Comentário:
Um orfanato e uma fábrica de sidra, numa grande plantação de macieiras, no Maine. Estes são os cenários do livro, os cenários onde viveu Homer Wells, o herói do enredo. No orfanato primeiro e depois na fábrica de sidra, Homer nunca deixou de ser herói (Homer=Homero, o autor da Odisseia e da Ilíada, poemas épicos).
Homer foi sempre um resistente; um herói na arte de saber viver com os problemas; de saber esperar, como ele tantas vezes dizia. No orfanato, o seu mentor, o formidável personagem Wilbur Larch ensinara-o a fazer partos e abortos; em causa estava a liberdade e o direito à vida. O aborto é aqui encarado como um mal necessário para que muitas mulheres pudessem ter uma vida digna.
No orfanato como na casa da sidra é notável a bondade da generalidade das personagens, a fazer lembrar Charles Dickens, tantas vezes referido neste livro. Irving traduz assim uma notável crença na bondade natural do ser humano, mau grado toda a maldade que conduz as mulheres à desgraça de ter filhos indesejados e de procurar abortos praticados por autênticos carniceiros; é por isso que Larch defende o aborto, praticado em condições dignas, como ele o faz.
O aspeto mais curioso do livro é o facto de no mesmo local se praticar o aborto e o parto que dá origem aos miúdos do orfanato; tudo é serviço de Deus, afirmou sempre o Dr. Larch. O orfanato é um mundo nostálgico, onde reina a solidão. A mesma solidão de que sofrem as mulheres que lá abortam. O orfanato está inserido num meio natural, junto da floresta. Nota-se um certo paralelismo entre o mundo natural e uma espécie de “sociedade natural” que se vive no orfanato, onde não há hierarquias.

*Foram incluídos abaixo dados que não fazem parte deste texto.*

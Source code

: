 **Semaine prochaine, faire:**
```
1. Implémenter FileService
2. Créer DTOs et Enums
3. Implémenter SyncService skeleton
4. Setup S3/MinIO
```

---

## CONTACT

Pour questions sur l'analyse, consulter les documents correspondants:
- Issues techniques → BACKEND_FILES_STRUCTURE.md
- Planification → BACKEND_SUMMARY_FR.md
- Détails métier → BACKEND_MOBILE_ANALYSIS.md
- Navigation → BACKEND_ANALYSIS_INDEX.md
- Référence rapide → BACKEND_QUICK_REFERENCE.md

E toda a problemática do aborto ou dos partos “clandestinos” deriva de regras a cumprir ou a quebrar; no amago do livro está essa realidade – todo o destino é determinado por regras e toda a vida é uma luta constante entre liberdade e cumprimento de regras. Cometer um aborto pode ser crime; e furar um preservativo, como faz um personagem do livro não é crime porquê? As regras e respetivas punições colidem sempre com a procura da liberdade que as personagens encetam. No entanto, liberdade acaba sempre por ser palavra vã: todos são escravos de algo ou de alguém e têm de seguir as respetivas regras. Se as quebrarem terão sempre de se redimir pagando o respetivo “preço”. A regra mais importante é “que não se magoem uns aos outros”. Assim devia ser na sociedade humana.
Enfim, estamos perante um livro cheio de conteúdo, com ideias muito bem ilustradas pela ficção e com um estilo que agrada ao leitor pela fluência, pela objetividade e por um ritmo narrativo notável; a estória principal é muitas vezes acompanhada por pequenos episódios muito bem construídos e inseridos na estória global, o que dá origem a uma narrativa fluente e cheia de interesse.
Sinopse:
A odisseia de Homer Wells começa no meio dos pomares de macieiras do Maine rural. Sendo a mais velha das crianças do orfanato de St Cloud’s que não chegaram a ser adotadas, Homer estabelece uma amizade profunda e invulgar com Wilbur Larch, o fundador do orfanato - um homem de rara compaixão viciado em éter. O que Homer aprende com Wilbur leva-o desde a sua primeira aprendizagem de cirurgia no orfanato até uma vida adulta à frente de uma fábrica de sidra e a uma estranha relação com a mulher do seu melhor amigo.